== Exercise description ==
Reproduce exactly only the lines from the line that holds "### License" to the line that holds "and training procedures.", inclusive, in the listing below, and please leave out every picture.

== Source data ==
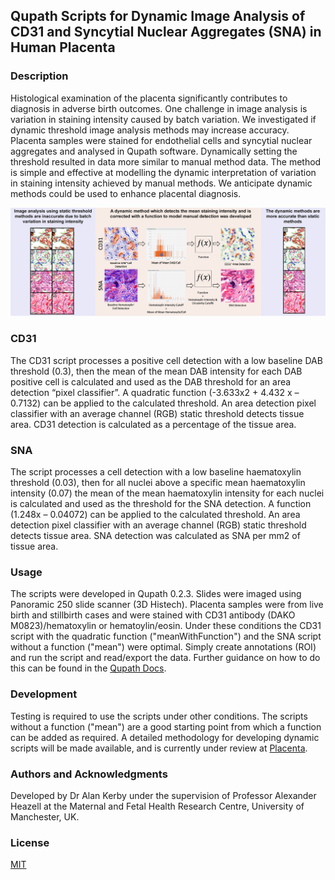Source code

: ## Qupath Scripts for Dynamic Image Analysis of CD31 and Syncytial Nuclear Aggregates (SNA) in Human Placenta

### Description
Histological examination of the placenta significantly contributes to diagnosis in adverse birth outcomes. One challenge in image analysis is variation in staining intensity caused by batch variation. We investigated if dynamic threshold image analysis methods may increase accuracy. Placenta samples were stained for endothelial cells and syncytial nuclear aggregates and analysed in Qupath software. Dynamically setting the threshold resulted in data more similar to manual method data. The method is simple and effective at modelling the dynamic interpretation of variation in staining intensity achieved by manual methods. We anticipate dynamic methods could be used to enhance placental diagnosis.

![](Images/Grpahical-Abstract-2021Aug20.jpg)

### CD31
The CD31 script processes a positive cell detection with a low baseline DAB threshold (0.3), then the mean of the mean DAB intensity for each DAB positive cell is calculated and used as the DAB threshold for an area detection “pixel classifier”. A quadratic function (-3.633x2 + 4.432 x – 0.7132) can be applied to the calculated threshold. An area detection pixel classifier with an average channel (RGB) static threshold detects tissue area. CD31 detection is calculated as a percentage of the tissue area. 

### SNA
The script processes a cell detection with a low baseline haematoxylin threshold (0.03), then for all nuclei above a specific mean haematoxylin intensity (0.07) the mean of the mean haematoxylin intensity for each nuclei is calculated and used as the threshold for the SNA detection. A function (1.248x – 0.04072) can be applied to the calculated threshold. An area detection pixel classifier with an average channel (RGB) static threshold detects tissue area. SNA detection was calculated as SNA per mm2 of tissue area.

### Usage
The scripts were developed in Qupath 0.2.3. Slides were imaged using Panoramic 250 slide scanner (3D Histech). Placenta samples were from live birth and stillbirth cases and were stained with CD31 antibody (DAKO M0823)/hematoxylin or hematoylin/eosin. Under these conditions the CD31 script with the quadratic function ("meanWithFunction") and the SNA script without a function ("mean") were optimal. Simply create annotations (ROI) and run the script and read/export the data. Further guidance on how to do this can be found in the [Qupath Docs](https://qupath.readthedocs.io/en/stable/index.html). 

### Development
Testing is required to use the scripts under other conditions. The scripts without a function ("mean") are a good starting point from which a function can be added as required. A detailed methodology for developing dynamic scripts will be made available, and is currently under review at [Placenta](https://www.journals.elsevier.com/placenta).

### Authors and Acknowledgments
Developed by Dr Alan Kerby under the supervision of Professor Alexander Heazell at the Maternal and Fetal Health Research Centre, University of Manchester, UK.

### License
[MIT](https://choosealicense.com/licenses/mit/)
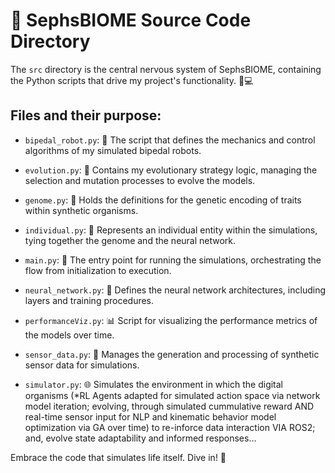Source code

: # 🧬 SephsBIOME Source Code Directory

The `src` directory is the central nervous system of SephsBIOME, containing the Python scripts that drive my project's functionality. 🧠💻

## Files and their purpose:

- `bipedal_robot.py`: 🤖 The script that defines the mechanics and control algorithms of my simulated bipedal robots.

- `evolution.py`: 🧬 Contains my evolutionary strategy logic, managing the selection and mutation processes to evolve the models.

- `genome.py`: 📜 Holds the definitions for the genetic encoding of traits within synthetic organisms.

- `individual.py`: 👤 Represents an individual entity within the simulations, tying together the genome and the neural network.

- `main.py`: 🚀 The entry point for running the simulations, orchestrating the flow from initialization to execution.

- `neural_network.py`: 🧠 Defines the neural network architectures, including layers and training procedures.

- `performanceViz.py`: 📊 Script for visualizing the performance metrics of the models over time.

- `sensor_data.py`: 📡 Manages the generation and processing of synthetic sensor data for simulations.

- `simulator.py`: 🌐 Simulates the environment in which the digital organisms (*RL Agents adapted for simulated action space via network model iteration; evolving, through simulated cummulative reward AND real-time sensor input for NLP and kinematic behavior model optimization via GA over time) to re-inforce data interaction VIA ROS2; and, evolve state adaptability and informed responses...

Embrace the code that simulates life itself. Dive in! 🌊
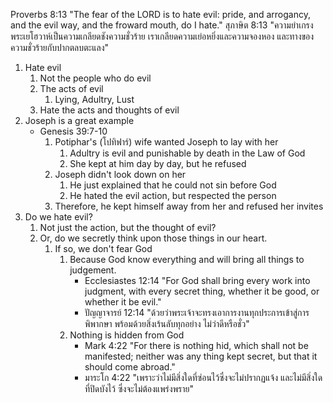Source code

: 
Proverbs 8:13 "The fear of the LORD is to hate evil: pride, and arrogancy, and the evil way, and the froward mouth, do I hate."
สุภาษิต 8:13 "ความยำเกรงพระเยโฮวาห์เป็นความเกลียดชังความชั่วร้าย เราเกลียดความเย่อหยิ่งและความจองหอง และทางของความชั่วร้ายกับปากตลบตะแลง"

1. Hate evil
    1. Not the people who do evil
    2. The acts of evil
        1. Lying, Adultry, Lust
    3. Hate the acts and thoughts of evil
2. Joseph is a great example
    - Genesis 39:7-10
        1. Potiphar's (โปทิฟาร์) wife wanted Joseph to lay with her
            1. Adultry is evil and punishable by death in the Law of God
            2. She kept at him day by day, but he refused
        2. Joseph didn't look down on her
            1. He just explained that he could not sin before God
            2. He hated the evil action, but respected the person
        3. Therefore, he kept himself away from her and refused her invites
3. Do we hate evil?
    1. Not just the action, but the thought of evil?
    2. Or, do we secretly think upon those things in our heart.
        1. If so, we don't fear God
            1. Because God know everything and will bring all things to judgement. 
                - Ecclesiastes 12:14 "For God shall bring every work into judgment, with every secret thing, whether it be good, or whether it be evil."
                - ปัญญาจารย์ 12:14 "ด้วยว่าพระเจ้าจะทรงเอาการงานทุกประการเข้าสู่การพิพากษา พร้อมด้วยสิ่งเร้นลับทุกอย่าง ไม่ว่าดีหรือชั่ว"
            2. Nothing is hidden from God
                - Mark 4:22 "For there is nothing hid, which shall not be manifested; neither was any thing kept secret, but that it should come abroad."
                - มาระโก 4:22 "เพราะว่าไม่มีสิ่งใดที่ซ่อนไว้ซึ่งจะไม่ปรากฏแจ้ง และไม่มีสิ่งใดที่ปิดบังไว้ ซึ่งจะไม่ต้องแพร่งพราย"
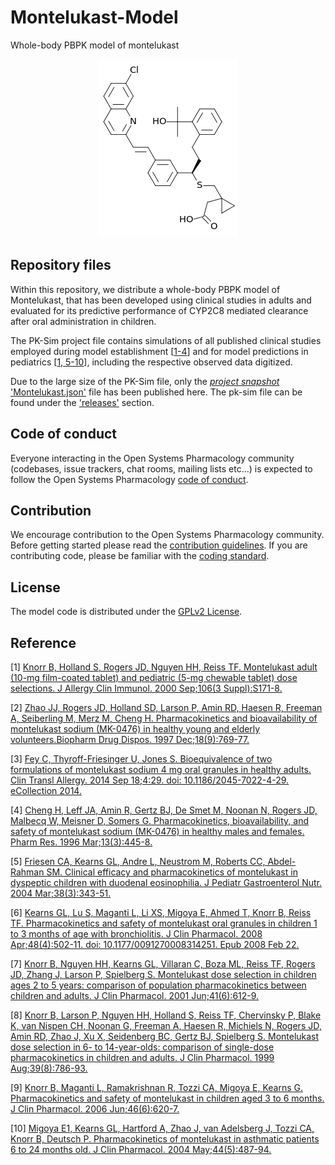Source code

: # Montelukast-Model
Whole-body PBPK model of montelukast

<p align="center">
  <img src="Montelukast.png">
</p>

## Repository files

Within this repository, we distribute a whole-body PBPK model of  Montelukast, that has been developed using clinical studies in adults and evaluated for its predictive performance of CYP2C8 mediated clearance after oral administration in children. 

The PK-Sim project file contains simulations of all published clinical studies employed during model establishment [[1-4](#reference)] and for model predictions in pediatrics [[1, 5-10](#reference)], including the respective observed data digitized.

Due to the large size of the PK-Sim file, only the [_project snapshot_](https://docs.open-systems-pharmacology.org/working-with-pk-sim/pk-sim-documentation/importing-exporting-project-data-models#exporting-project-to-snapshot-loading-project-from-snapshot) ['Montelukast.json'](Montelukast.json) file has been published here. The pk-sim file can be found under the ['releases'](../../releases) section.

## Code of conduct

Everyone interacting in the Open Systems Pharmacology community  (codebases, issue trackers, chat rooms, mailing lists etc...) is  expected to follow the Open Systems Pharmacology [code of conduct](https://github.com/Open-Systems-Pharmacology/Suite/blob/master/CODE_OF_CONDUCT.md#contributor-covenant-code-of-conduct).

## Contribution

We encourage contribution to the Open Systems Pharmacology community. Before getting started please read the [contribution guidelines](https://github.com/Open-Systems-Pharmacology/Suite/blob/master/CONTRIBUTING.md#ways-to-contribute). If you are contributing code, please be familiar with the [coding standard](https://github.com/Open-Systems-Pharmacology/Suite/blob/master/CODING_STANDARDS.md#visual-studio-settings).

## License

The model code is distributed under the [GPLv2 License](https://github.com/Open-Systems-Pharmacology/Suite/blob/develop/LICENSE).

## Reference

[1] [Knorr B, Holland S, Rogers JD, Nguyen HH, Reiss TF. Montelukast adult (10-mg film-coated tablet) and pediatric (5-mg chewable tablet) dose selections. J Allergy Clin Immunol. 2000 Sep;106(3 Suppl):S171-8.](https://www.ncbi.nlm.nih.gov/pubmed/10984399)

[2] [Zhao JJ, Rogers JD, Holland SD, Larson P, Amin RD, Haesen R, Freeman A, Seiberling M, Merz M, Cheng H. Pharmacokinetics and bioavailability of montelukast sodium (MK-0476) in healthy young and elderly volunteers.Biopharm Drug Dispos. 1997 Dec;18(9):769-77.](https://www.ncbi.nlm.nih.gov/pubmed/9429741)

[3] [Fey C, Thyroff-Friesinger U, Jones S. Bioequivalence of two formulations of montelukast sodium 4 mg oral granules in healthy adults. Clin Transl Allergy. 2014 Sep 18;4:29. doi: 10.1186/2045-7022-4-29. eCollection 2014.](https://ctajournal.biomedcentral.com/articles/10.1186/2045-7022-4-29)

[4] [Cheng H, Leff JA, Amin R, Gertz BJ, De Smet M, Noonan N, Rogers JD, Malbecq W, Meisner D, Somers G. Pharmacokinetics, bioavailability, and safety of montelukast sodium (MK-0476) in healthy males and females. Pharm Res. 1996 Mar;13(3):445-8.](https://www.ncbi.nlm.nih.gov/pubmed/8692739)

[5] [Friesen CA, Kearns GL, Andre L, Neustrom M, Roberts CC, Abdel-Rahman SM. Clinical efficacy and pharmacokinetics of montelukast in dyspeptic children with duodenal eosinophilia. J Pediatr Gastroenterol Nutr. 2004 Mar;38(3):343-51.](https://insights.ovid.com/pubmed?pmid=15076638)

[6] [Kearns GL, Lu S, Maganti L, Li XS, Migoya E, Ahmed T, Knorr B, Reiss TF. Pharmacokinetics and safety of montelukast oral granules in children 1 to 3 months of age with bronchiolitis. J Clin Pharmacol. 2008 Apr;48(4):502-11. doi: 10.1177/0091270008314251. Epub 2008 Feb 22.](https://accp1.onlinelibrary.wiley.com/doi/full/10.1177/0091270008314251)

[7] [Knorr B, Nguyen HH, Kearns GL, Villaran C, Boza ML, Reiss TF, Rogers JD, Zhang J, Larson P, Spielberg S. Montelukast dose selection in children ages 2 to 5 years: comparison of population pharmacokinetics between children and adults. J Clin Pharmacol. 2001 Jun;41(6):612-9.](https://accp1.onlinelibrary.wiley.com/doi/abs/10.1177/00912700122010492?sid=nlm%3Apubmed)

[8] [Knorr B, Larson P, Nguyen HH, Holland S, Reiss TF, Chervinsky P, Blake K, van Nispen CH, Noonan G, Freeman A, Haesen R, Michiels N, Rogers JD, Amin RD, Zhao J, Xu X, Seidenberg BC, Gertz BJ, Spielberg S. Montelukast dose selection in 6- to 14-year-olds: comparison of single-dose pharmacokinetics in children and adults. J Clin Pharmacol. 1999 Aug;39(8):786-93.](https://accp1.onlinelibrary.wiley.com/doi/abs/10.1177/00912709922008434?sid=nlm%3Apubmed)

[9] [Knorr B, Maganti L, Ramakrishnan R, Tozzi CA, Migoya E, Kearns G. Pharmacokinetics and safety of montelukast in children aged 3 to 6 months. J Clin Pharmacol. 2006 Jun;46(6):620-7.]()

[10] [Migoya E1, Kearns GL, Hartford A, Zhao J, van Adelsberg J, Tozzi CA, Knorr B, Deutsch P. Pharmacokinetics of montelukast in asthmatic patients 6 to 24 months old. J Clin Pharmacol. 2004 May;44(5):487-94.](https://accp1.onlinelibrary.wiley.com/doi/full/10.1177/0091270004264970)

== Response area ==
### License
[MIT](https://choosealicense.com/licenses/mit/)
Source code

: # 🧬 SephsBIOME Source Code Directory

The `src` directory is the central nervous system of SephsBIOME, containing the Python scripts that drive my project's functionality. 🧠💻

## Files and their purpose:

- `bipedal_robot.py`: 🤖 The script that defines the mechanics and control algorithms of my simulated bipedal robots.

- `evolution.py`: 🧬 Contains my evolutionary strategy logic, managing the selection and mutation processes to evolve the models.

- `genome.py`: 📜 Holds the definitions for the genetic encoding of traits within synthetic organisms.

- `individual.py`: 👤 Represents an individual entity within the simulations, tying together the genome and the neural network.

- `main.py`: 🚀 The entry point for running the simulations, orchestrating the flow from initialization to execution.

- `neural_network.py`: 🧠 Defines the neural network architectures, including layers and training procedures.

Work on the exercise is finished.